**WORK INSTRUCTIONS:** Without including any pictures, reproduce all the lines below word for word.

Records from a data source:

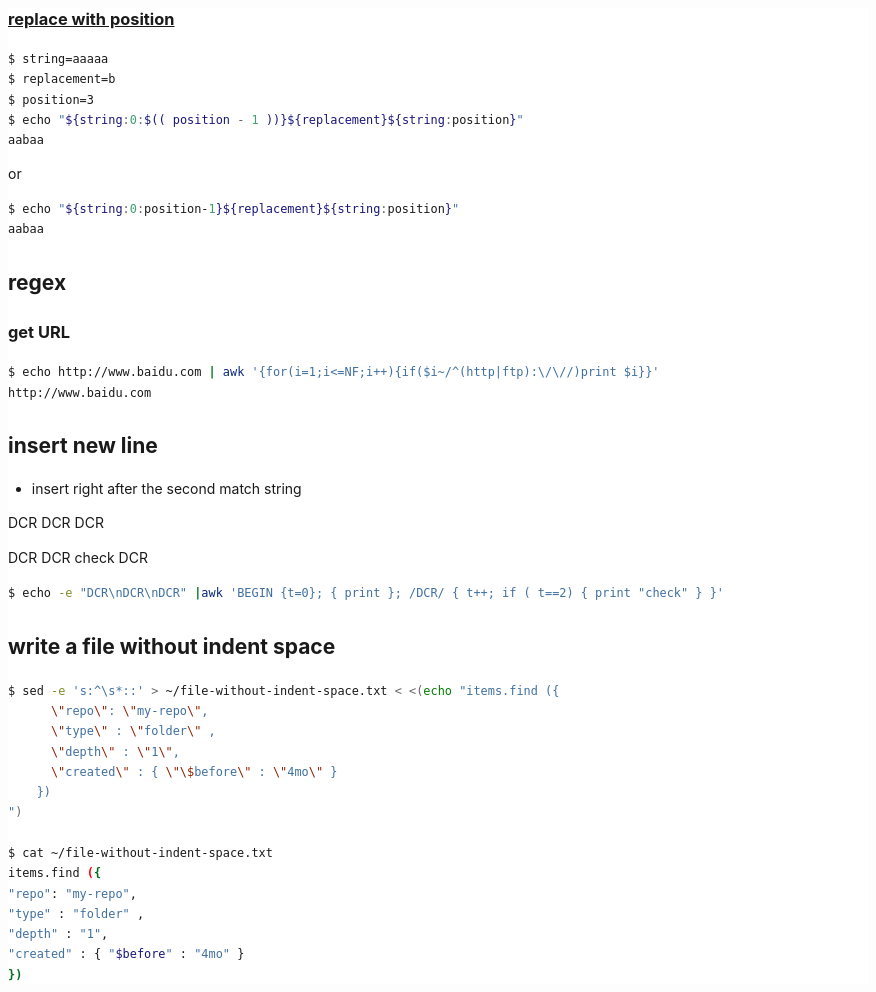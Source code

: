 ### [replace with position](https://stackoverflow.com/a/54680736/2940319)

```bash
$ string=aaaaa
$ replacement=b
$ position=3
$ echo "${string:0:$(( position - 1 ))}${replacement}${string:position}"
aabaa
```

or

```bash
$ echo "${string:0:position-1}${replacement}${string:position}"
aabaa
```

## regex

### get URL

```bash
$ echo http://www.baidu.com | awk '{for(i=1;i<=NF;i++){if($i~/^(http|ftp):\/\//)print $i}}'
http://www.baidu.com
```

## insert new line

* insert right after the second match string

DCR DCR DCR

DCR DCR check DCR

```bash
$ echo -e "DCR\nDCR\nDCR" |awk 'BEGIN {t=0}; { print }; /DCR/ { t++; if ( t==2) { print "check" } }'
```

## write a file without indent space

```bash
$ sed -e 's:^\s*::' > ~/file-without-indent-space.txt < <(echo "items.find ({
      \"repo\": \"my-repo\",
      \"type\" : \"folder\" ,
      \"depth\" : \"1\",
      \"created\" : { \"\$before\" : \"4mo\" }
    })
")

$ cat ~/file-without-indent-space.txt
items.find ({
"repo": "my-repo",
"type" : "folder" ,
"depth" : "1",
"created" : { "$before" : "4mo" }
})
```
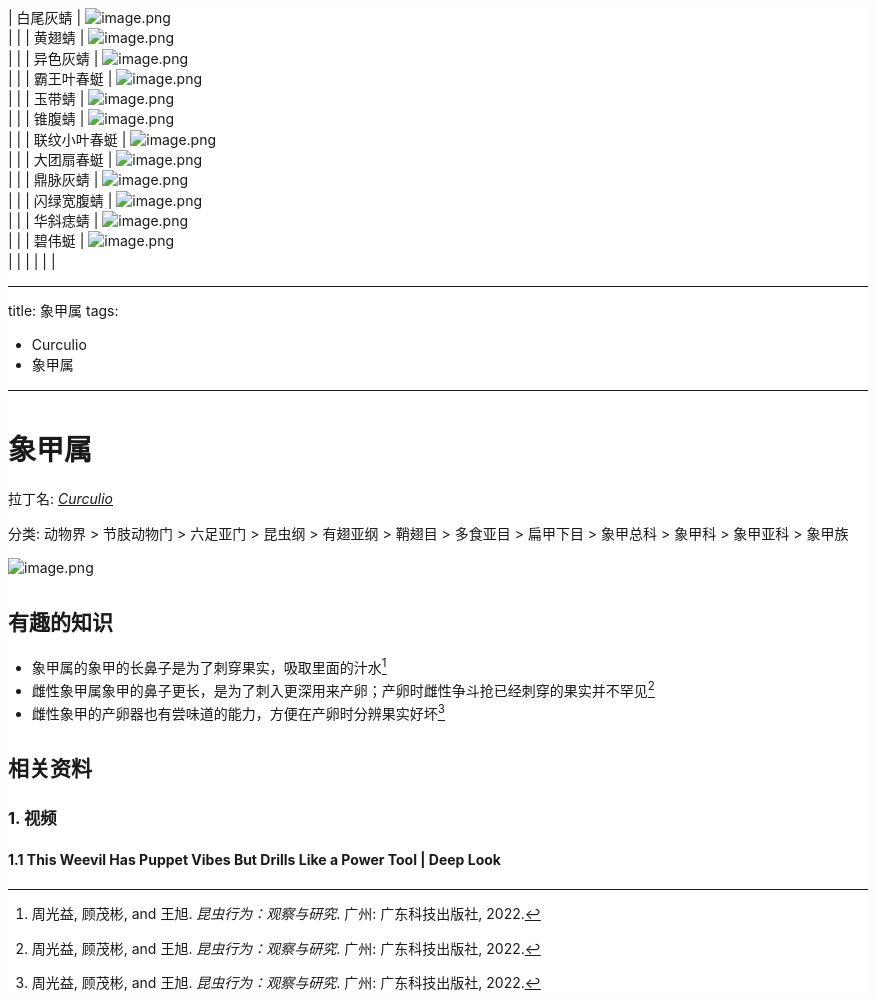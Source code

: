 | 白尾灰蜻 | ![image.png](https://gotcha-picgo-bed.oss-cn-beijing.aliyuncs.com/20231231121058.png)<br> |  |
| 黄翅蜻 | ![image.png](https://gotcha-picgo-bed.oss-cn-beijing.aliyuncs.com/20231231121137.png)<br> |  |
| 异色灰蜻 | ![image.png](https://gotcha-picgo-bed.oss-cn-beijing.aliyuncs.com/20231231121403.png)<br> |  |
| 霸王叶春蜓 | ![image.png](https://gotcha-picgo-bed.oss-cn-beijing.aliyuncs.com/20231231121423.png)<br> |  |
| 玉带蜻 | ![image.png](https://gotcha-picgo-bed.oss-cn-beijing.aliyuncs.com/20231231121519.png)<br> |  |
| 锥腹蜻 | ![image.png](https://gotcha-picgo-bed.oss-cn-beijing.aliyuncs.com/20231231121620.png)<br> |  |
| 联纹小叶春蜓 | ![image.png](https://gotcha-picgo-bed.oss-cn-beijing.aliyuncs.com/20231231121657.png)<br> |  |
| 大团扇春蜓 | ![image.png](https://gotcha-picgo-bed.oss-cn-beijing.aliyuncs.com/20231231121728.png)<br> |  |
| 鼎脉灰蜻 | ![image.png](https://gotcha-picgo-bed.oss-cn-beijing.aliyuncs.com/20231231121810.png)<br> |  |
| 闪绿宽腹蜻 | ![image.png](https://gotcha-picgo-bed.oss-cn-beijing.aliyuncs.com/20231231121840.png)<br> |  |
| 华斜痣蜻 | ![image.png](https://gotcha-picgo-bed.oss-cn-beijing.aliyuncs.com/20231231121928.png)<br> |  |
| 碧伟蜓 | ![image.png](https://gotcha-picgo-bed.oss-cn-beijing.aliyuncs.com/20240121153223.png)<br> |  |
|  |  |  |

---
title: 象甲属
tags:
  - Curculio
  - 象甲属
---
# 象甲属

拉丁名: *[Curculio](https://www.inaturalist.org/taxa/121294)*

分类: 动物界 > 节肢动物门 > 六足亚门 > 昆虫纲 > 有翅亚纲 > 鞘翅目 > 多食亚目 > 扁甲下目 > 象甲总科 > 象甲科 > 象甲亚科 > 象甲族 

![image.png](https://gotcha-picgo-bed.oss-cn-beijing.aliyuncs.com/20240121151923.png)


## 有趣的知识

* 象甲属的象甲的长鼻子是为了刺穿果实，吸取里面的汁水[^1]
* 雌性象甲属象甲的鼻子更长，是为了刺入更深用来产卵；产卵时雌性争斗抢已经刺穿的果实并不罕见[^1]
* 雌性象甲的产卵器也有尝味道的能力，方便在产卵时分辨果实好坏[^1]

## 相关资料

### 1. 视频

#### 1.1 This Weevil Has Puppet Vibes But Drills Like a Power Tool | Deep Look


[^1]: 周光益, 顾茂彬, and 王旭. *昆虫行为：观察与研究*. 广州: 广东科技出版社, 2022.
[^1]: 周光益, 顾茂彬, and 王旭. 昆虫行为：观察与研究. 广州: 广东科技出版社, 2022.
[^1]: 官昭瑛, 林秋奇, and 陈刚. *流溪河水系底栖动物群落多样性与生态监测*. 广东: 广东科技出版社, 2021.
[^1]: 周光益, 顾茂彬, and 王旭. 昆虫行为：观察与研究. 广州: 广东科技出版社, 2022.
[^1]: *This Weevil Has Puppet Vibes But Drills Like a Power Tool | Deep Look*, 2023, [https://www.youtube.com/watch?v=rVYlWiFKXEg](https://www.youtube.com/watch?v=rVYlWiFKXEg)
[^1]: 李泽建. *浙江天目山蝴蝶图鉴*. 中国农业科学技术出版社; 2019.
[^1]: https://mp.weixin.qq.com/s/GQ5gzF8zVI9jCduaGBsz1g
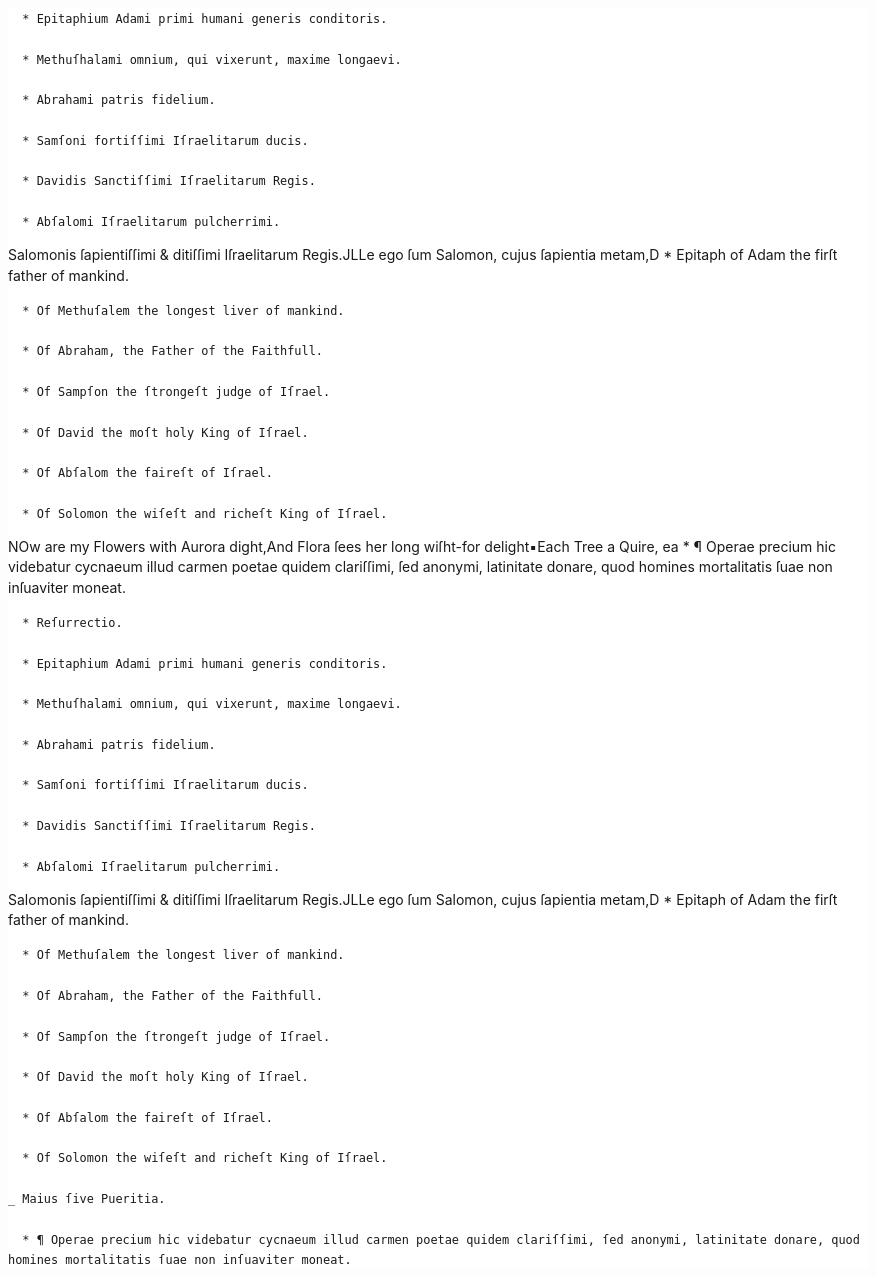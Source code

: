       * Epitaphium Adami primi humani generis conditoris.

      * Methuſhalami omnium, qui vixerunt, maxime longaevi.

      * Abrahami patris fidelium.

      * Samſoni fortiſſimi Iſraelitarum ducis.

      * Davidis Sanctiſſimi Iſraelitarum Regis.

      * Abſalomi Iſraelitarum pulcherrimi.
Salomonis ſapientiſſimi & ditiſſimi Iſraelitarum Regis.JLLe ego ſum Salomon, cujus ſapientia metam,D
      * Epitaph of Adam the firſt father of mankind.

      * Of Methuſalem the longest liver of mankind.

      * Of Abraham, the Father of the Faithfull.

      * Of Sampſon the ſtrongeſt judge of Iſrael.

      * Of David the moſt holy King of Iſrael.

      * Of Abſalom the faireſt of Iſrael.

      * Of Solomon the wiſeſt and richeſt King of Iſrael.
NOw are my Flowers with Aurora dight,And Flora ſees her long wiſht-for delight▪Each Tree a Quire, ea
      * ¶ Operae precium hic videbatur cycnaeum illud carmen poetae quidem clariſſimi, ſed anonymi, latinitate donare, quod homines mortalitatis ſuae non inſuaviter moneat.

      * Reſurrectio.

      * Epitaphium Adami primi humani generis conditoris.

      * Methuſhalami omnium, qui vixerunt, maxime longaevi.

      * Abrahami patris fidelium.

      * Samſoni fortiſſimi Iſraelitarum ducis.

      * Davidis Sanctiſſimi Iſraelitarum Regis.

      * Abſalomi Iſraelitarum pulcherrimi.
Salomonis ſapientiſſimi & ditiſſimi Iſraelitarum Regis.JLLe ego ſum Salomon, cujus ſapientia metam,D
      * Epitaph of Adam the firſt father of mankind.

      * Of Methuſalem the longest liver of mankind.

      * Of Abraham, the Father of the Faithfull.

      * Of Sampſon the ſtrongeſt judge of Iſrael.

      * Of David the moſt holy King of Iſrael.

      * Of Abſalom the faireſt of Iſrael.

      * Of Solomon the wiſeſt and richeſt King of Iſrael.

    _ Maius ſive Pueritia.

      * ¶ Operae precium hic videbatur cycnaeum illud carmen poetae quidem clariſſimi, ſed anonymi, latinitate donare, quod homines mortalitatis ſuae non inſuaviter moneat.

**ANSWER BELOW:**
Source code

: ### [replace with position](https://stackoverflow.com/a/54680736/2940319)

```bash
$ string=aaaaa
$ replacement=b
$ position=3
$ echo "${string:0:$(( position - 1 ))}${replacement}${string:position}"
aabaa
```

or

```bash
$ echo "${string:0:position-1}${replacement}${string:position}"
aabaa
```

## regex

### get URL

```bash
$ echo http://www.baidu.com | awk '{for(i=1;i<=NF;i++){if($i~/^(http|ftp):\/\//)print $i}}'
http://www.baidu.com
```

## insert new line

* insert right after the second match string

DCR DCR DCR

DCR DCR check DCR

```bash
$ echo -e "DCR\nDCR\nDCR" |awk 'BEGIN {t=0}; { print }; /DCR/ { t++; if ( t==2) { print "check" } }'
```

## write a file without indent space

```bash
$ sed -e 's:^\s*::' > ~/file-without-indent-space.txt < <(echo "items.find ({
      \"repo\": \"my-repo\",
      \"type\" : \"folder\" ,
      \"depth\" : \"1\",
      \"created\" : { \"\$before\" : \"4mo\" }
    })
")

$ cat ~/file-without-indent-space.txt
items.find ({
"repo": "my-repo",
"type" : "folder" ,
"depth" : "1",
"created" : { "$before" : "4mo" }
})
```
Source code

: | 白尾灰蜻 | ![image.png](https://gotcha-picgo-bed.oss-cn-beijing.aliyuncs.com/20231231121058.png)<br> |  |
| 黄翅蜻 | ![image.png](https://gotcha-picgo-bed.oss-cn-beijing.aliyuncs.com/20231231121137.png)<br> |  |
| 异色灰蜻 | ![image.png](https://gotcha-picgo-bed.oss-cn-beijing.aliyuncs.com/20231231121403.png)<br> |  |
| 霸王叶春蜓 | ![image.png](https://gotcha-picgo-bed.oss-cn-beijing.aliyuncs.com/20231231121423.png)<br> |  |
| 玉带蜻 | ![image.png](https://gotcha-picgo-bed.oss-cn-beijing.aliyuncs.com/20231231121519.png)<br> |  |
| 锥腹蜻 | ![image.png](https://gotcha-picgo-bed.oss-cn-beijing.aliyuncs.com/20231231121620.png)<br> |  |
| 联纹小叶春蜓 | ![image.png](https://gotcha-picgo-bed.oss-cn-beijing.aliyuncs.com/20231231121657.png)<br> |  |
| 大团扇春蜓 | ![image.png](https://gotcha-picgo-bed.oss-cn-beijing.aliyuncs.com/20231231121728.png)<br> |  |
| 鼎脉灰蜻 | ![image.png](https://gotcha-picgo-bed.oss-cn-beijing.aliyuncs.com/20231231121810.png)<br> |  |
| 闪绿宽腹蜻 | ![image.png](https://gotcha-picgo-bed.oss-cn-beijing.aliyuncs.com/20231231121840.png)<br> |  |
| 华斜痣蜻 | ![image.png](https://gotcha-picgo-bed.oss-cn-beijing.aliyuncs.com/20231231121928.png)<br> |  |
| 碧伟蜓 | ![image.png](https://gotcha-picgo-bed.oss-cn-beijing.aliyuncs.com/20240121153223.png)<br> |  |
|  |  |  |

---
title: 象甲属
tags:
  - Curculio
  - 象甲属
---
# 象甲属

拉丁名: *[Curculio](https://www.inaturalist.org/taxa/121294)*

分类: 动物界 > 节肢动物门 > 六足亚门 > 昆虫纲 > 有翅亚纲 > 鞘翅目 > 多食亚目 > 扁甲下目 > 象甲总科 > 象甲科 > 象甲亚科 > 象甲族 

![image.png](https://gotcha-picgo-bed.oss-cn-beijing.aliyuncs.com/20240121151923.png)


## 有趣的知识

* 象甲属的象甲的长鼻子是为了刺穿果实，吸取里面的汁水[^1]
* 雌性象甲属象甲的鼻子更长，是为了刺入更深用来产卵；产卵时雌性争斗抢已经刺穿的果实并不罕见[^1]
* 雌性象甲的产卵器也有尝味道的能力，方便在产卵时分辨果实好坏[^1]

## 相关资料

### 1. 视频

#### 1.1 This Weevil Has Puppet Vibes But Drills Like a Power Tool | Deep Look


[^1]: 周光益, 顾茂彬, and 王旭. *昆虫行为：观察与研究*. 广州: 广东科技出版社, 2022.
[^1]: 周光益, 顾茂彬, and 王旭. 昆虫行为：观察与研究. 广州: 广东科技出版社, 2022.
[^1]: 官昭瑛, 林秋奇, and 陈刚. *流溪河水系底栖动物群落多样性与生态监测*. 广东: 广东科技出版社, 2021.
[^1]: 周光益, 顾茂彬, and 王旭. 昆虫行为：观察与研究. 广州: 广东科技出版社, 2022.
[^1]: *This Weevil Has Puppet Vibes But Drills Like a Power Tool | Deep Look*, 2023, [https://www.youtube.com/watch?v=rVYlWiFKXEg](https://www.youtube.com/watch?v=rVYlWiFKXEg)
[^1]: 李泽建. *浙江天目山蝴蝶图鉴*. 中国农业科学技术出版社; 2019.
[^1]: https://mp.weixin.qq.com/s/GQ5gzF8zVI9jCduaGBsz1g
Source code

:       * Epitaphium Adami primi humani generis conditoris.

      * Methuſhalami omnium, qui vixerunt, maxime longaevi.

      * Abrahami patris fidelium.

      * Samſoni fortiſſimi Iſraelitarum ducis.

      * Davidis Sanctiſſimi Iſraelitarum Regis.

      * Abſalomi Iſraelitarum pulcherrimi.
Salomonis ſapientiſſimi & ditiſſimi Iſraelitarum Regis.JLLe ego ſum Salomon, cujus ſapientia metam,D
      * Epitaph of Adam the firſt father of mankind.

      * Of Methuſalem the longest liver of mankind.

      * Of Abraham, the Father of the Faithfull.

      * Of Sampſon the ſtrongeſt judge of Iſrael.

      * Of David the moſt holy King of Iſrael.

      * Of Abſalom the faireſt of Iſrael.

      * Of Solomon the wiſeſt and richeſt King of Iſrael.
NOw are my Flowers with Aurora dight,And Flora ſees her long wiſht-for delight▪Each Tree a Quire, ea
      * ¶ Operae precium hic videbatur cycnaeum illud carmen poetae quidem clariſſimi, ſed anonymi, latinitate donare, quod homines mortalitatis ſuae non inſuaviter moneat.

      * Reſurrectio.

      * Epitaphium Adami primi humani generis conditoris.

      * Methuſhalami omnium, qui vixerunt, maxime longaevi.

      * Abrahami patris fidelium.

      * Samſoni fortiſſimi Iſraelitarum ducis.

      * Davidis Sanctiſſimi Iſraelitarum Regis.

      * Abſalomi Iſraelitarum pulcherrimi.
Salomonis ſapientiſſimi & ditiſſimi Iſraelitarum Regis.JLLe ego ſum Salomon, cujus ſapientia metam,D
      * Epitaph of Adam the firſt father of mankind.

      * Of Methuſalem the longest liver of mankind.

      * Of Abraham, the Father of the Faithfull.

      * Of Sampſon the ſtrongeſt judge of Iſrael.

      * Of David the moſt holy King of Iſrael.

      * Of Abſalom the faireſt of Iſrael.

      * Of Solomon the wiſeſt and richeſt King of Iſrael.

    _ Maius ſive Pueritia.

      * ¶ Operae precium hic videbatur cycnaeum illud carmen poetae quidem clariſſimi, ſed anonymi, latinitate donare, quod homines mortalitatis ſuae non inſuaviter moneat.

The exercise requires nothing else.